Among the entries that follow, find every line with the word "know" and list it.

(Given data begins)

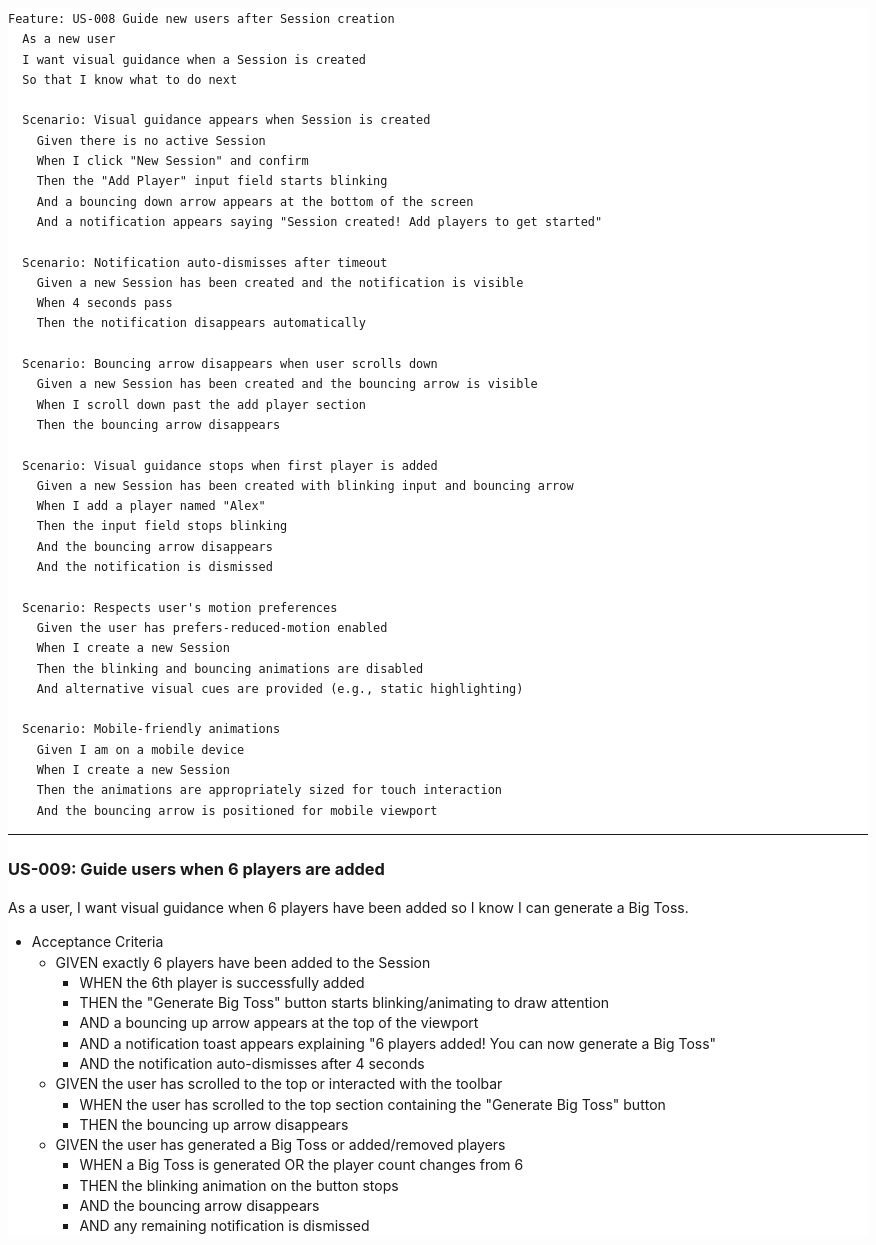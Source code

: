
 ```gherkin
Feature: US-008 Guide new users after Session creation
  As a new user
  I want visual guidance when a Session is created
  So that I know what to do next

  Scenario: Visual guidance appears when Session is created
    Given there is no active Session
    When I click "New Session" and confirm
    Then the "Add Player" input field starts blinking
    And a bouncing down arrow appears at the bottom of the screen
    And a notification appears saying "Session created! Add players to get started"

  Scenario: Notification auto-dismisses after timeout
    Given a new Session has been created and the notification is visible
    When 4 seconds pass
    Then the notification disappears automatically

  Scenario: Bouncing arrow disappears when user scrolls down
    Given a new Session has been created and the bouncing arrow is visible
    When I scroll down past the add player section
    Then the bouncing arrow disappears

  Scenario: Visual guidance stops when first player is added
    Given a new Session has been created with blinking input and bouncing arrow
    When I add a player named "Alex"
    Then the input field stops blinking
    And the bouncing arrow disappears
    And the notification is dismissed

  Scenario: Respects user's motion preferences
    Given the user has prefers-reduced-motion enabled
    When I create a new Session
    Then the blinking and bouncing animations are disabled
    And alternative visual cues are provided (e.g., static highlighting)

  Scenario: Mobile-friendly animations
    Given I am on a mobile device
    When I create a new Session
    Then the animations are appropriately sized for touch interaction
    And the bouncing arrow is positioned for mobile viewport
```

---

### US-009: Guide users when 6 players are added
As a user, I want visual guidance when 6 players have been added so I know I can generate a Big Toss.

- Acceptance Criteria
  - GIVEN exactly 6 players have been added to the Session
    - WHEN the 6th player is successfully added
    - THEN the "Generate Big Toss" button starts blinking/animating to draw attention
    - AND a bouncing up arrow appears at the top of the viewport
    - AND a notification toast appears explaining "6 players added! You can now generate a Big Toss"
    - AND the notification auto-dismisses after 4 seconds
  - GIVEN the user has scrolled to the top or interacted with the toolbar
    - WHEN the user has scrolled to the top section containing the "Generate Big Toss" button
    - THEN the bouncing up arrow disappears
  - GIVEN the user has generated a Big Toss or added/removed players
    - WHEN a Big Toss is generated OR the player count changes from 6
    - THEN the blinking animation on the button stops
    - AND the bouncing arrow disappears
    - AND any remaining notification is dismissed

(Given data ends)

Worked solution —
  So that I know what to do next
As a user, I want visual guidance when 6 players have been added so I know I can generate a Big Toss.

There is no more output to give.